Roald
Hoffmann[1]
There was chemistry before
the chemical journal. It was described
in books, in pamphlets or broadsides, in letters to secretaries of scientific
societies. These societies, for
instance the Royal Society in London, chartered in 1662, played a critical role
in the dissemination of scientific knowledge.
Periodicals published by these societies helped to develop the
particular combination of careful measurement and mathematization that shaped
the successful new science of the time (Garfield 1981 and references cited
therein).
In time, the chemical
article took on a definitive format, which in many ways has not changed since
the middle of the 19th Century. Emotions and history are left out,
and the new is reported in a passive voice, third person style that is familiar
to all of us. What has changed is the quality of the graphics, essential to
chemistry. But the sections of the paper, the mode of presentation and
argumentation has not changed. In this ossified stylistic mode, remarkable new
discoveries, the making of molecules previously unimaginable, is reported. But
there is a lot going on under the surface of the chemical article, some of
which I describe below.
The chemical article is an
artistic creation. Let me expand on
what might be viewed as a radical exaggeration. What is art? - many things to many people. One aspect of art is aesthetic, another that
it engenders an emotional response. In
still another attempt to frame an elusive definition of that life-enhancing
human activity, I will say that art is the seeking of the essence of some
aspect of nature or of some emotion, by a human being. Art is constructed, human and patently
unnatural.
What is written in a
scientific periodical is not a true and faithful representation (if such a
thing were possible) of what transpired.
It is not a laboratory notebook, and one knows that that notebook in
turn is only a partially reliable guide to what took place, it is a more or
less (one wishes more) carefully constructed, man- or woman-made text, that
serves the rhetorical purpose (no weaker just because it’s suppressed) of
making us think better of the author.
The obstacles that are overcome highlight the success of the story.

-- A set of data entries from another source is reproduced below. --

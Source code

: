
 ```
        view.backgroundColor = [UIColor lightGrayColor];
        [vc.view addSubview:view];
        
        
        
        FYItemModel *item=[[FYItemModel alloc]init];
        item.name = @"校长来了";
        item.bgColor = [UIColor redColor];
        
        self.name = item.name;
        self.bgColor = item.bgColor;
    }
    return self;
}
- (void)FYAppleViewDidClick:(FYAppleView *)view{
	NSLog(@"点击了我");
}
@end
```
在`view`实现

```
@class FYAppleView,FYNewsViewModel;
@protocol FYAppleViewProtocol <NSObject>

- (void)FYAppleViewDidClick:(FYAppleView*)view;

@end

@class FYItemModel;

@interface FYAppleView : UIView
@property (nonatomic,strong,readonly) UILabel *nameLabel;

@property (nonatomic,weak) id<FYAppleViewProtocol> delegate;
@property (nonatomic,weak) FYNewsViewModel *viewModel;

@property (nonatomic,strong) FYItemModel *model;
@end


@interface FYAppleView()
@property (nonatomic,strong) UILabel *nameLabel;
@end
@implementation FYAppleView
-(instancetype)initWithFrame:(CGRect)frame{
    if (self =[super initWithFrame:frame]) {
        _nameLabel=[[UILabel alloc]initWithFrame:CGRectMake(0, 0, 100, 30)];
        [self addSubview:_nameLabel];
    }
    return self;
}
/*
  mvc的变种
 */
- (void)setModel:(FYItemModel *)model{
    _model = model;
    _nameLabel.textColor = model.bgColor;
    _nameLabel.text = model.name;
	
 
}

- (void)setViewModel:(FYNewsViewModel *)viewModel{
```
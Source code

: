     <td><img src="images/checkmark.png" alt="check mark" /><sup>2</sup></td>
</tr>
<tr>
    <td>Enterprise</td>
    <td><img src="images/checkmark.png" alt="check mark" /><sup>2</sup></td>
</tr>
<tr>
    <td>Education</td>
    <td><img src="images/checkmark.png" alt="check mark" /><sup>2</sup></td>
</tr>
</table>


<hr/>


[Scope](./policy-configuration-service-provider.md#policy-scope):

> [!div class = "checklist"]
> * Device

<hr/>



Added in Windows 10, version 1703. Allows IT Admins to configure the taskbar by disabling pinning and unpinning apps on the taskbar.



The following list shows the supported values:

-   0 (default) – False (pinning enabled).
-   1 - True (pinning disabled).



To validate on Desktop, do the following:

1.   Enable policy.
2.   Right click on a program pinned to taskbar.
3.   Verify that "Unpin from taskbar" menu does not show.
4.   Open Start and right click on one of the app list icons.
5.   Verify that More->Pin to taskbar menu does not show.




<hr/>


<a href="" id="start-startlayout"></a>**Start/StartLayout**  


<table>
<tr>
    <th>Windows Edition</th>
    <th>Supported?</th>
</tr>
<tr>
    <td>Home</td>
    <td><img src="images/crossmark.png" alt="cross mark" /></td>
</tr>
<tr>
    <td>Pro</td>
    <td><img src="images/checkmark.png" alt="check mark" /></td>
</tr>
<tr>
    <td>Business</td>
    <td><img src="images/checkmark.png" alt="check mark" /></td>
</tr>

The chemical article is a man-made,
constructed abstraction of a chemical activity. If one is lucky, it creates an emotional or aesthetic response in
its readers.
Is there something to be
ashamed of in acknowledging that our communications are not perfect mirrors,
but in substantial part literary texts?
I don’t think so. In fact, I think that there is something exquisitely
beautiful about our texts. These
“messages that abandon”, to paraphrase Jacques Derrida (1972), indeed
leave us, are flown to careful readers in every country in the world. There they are read, in their original
language, and understood; there they give pleasure and, at the same
time, they can be turned into chemical reactions, real new things. It would be incredible, were it not
happening thousands of times each day.
One of the oft-cited
distinguishing features of science, relative to the arts, is the more overt
sense of chronology in science. It is
made explicit in the copious use of references. But is it real history, or a prettified version?
A leading chemical style
guide of my time admonished: “… one approach which is to be avoided is
narration of the whole chronology of work on a problem. The full story of a research may include an
initial wrong guess, a false clue, a misinterpretation of directions, a
fortuitous circumstance; such details possibly may have entertainment value in
a talk on the research, but they are probably out of place in a formal
paper. A paper should present, as
directly as possible, the objective of the work, the results, and the
conclusions; the chance happenings along the way are of little consequence in
the permanent record (Fieser and Fieser 1960).
I am in favour of
conciseness, an economy of statement.
But the advice of this style guide, if followed, leads to real crimes
against the humanity of the scientist.
In order to present a sanitized, paradigmatic account of a chemical
study, one suppresses many of the truly creative acts. Among these are the “fortuitous
circumstances” – all of the elements of serendipity, of creative intuition at
work (Medawar 1964).
Taken in another way, the
above prescription for good scientific style demonstrates very clearly that the
chemical article is not a true representation of what transpired or was
learned, but a constructed text.
Scientists think that what
they say is not influenced by the language they use, meaning both the national
language (German, French, Chinese) and the words within that language. They think that the words employed, providing
they’re well defined, are just representations of an underlying material
reality which they, the scientists, have discovered or mathematicized. Because the words are faithful
representations of that reality they should be perfectly translatable into any
language.
That position is
defensible – as soon as the synthesis of the new high-temperature
superconductor Yba2Cu3O7-x was described, it was
reproduced, in a hundred laboratories around the globe.
But the real situation is
more complex. In another sense words
are all we have. And the words we have,
in any language, are ill defined, ambiguous.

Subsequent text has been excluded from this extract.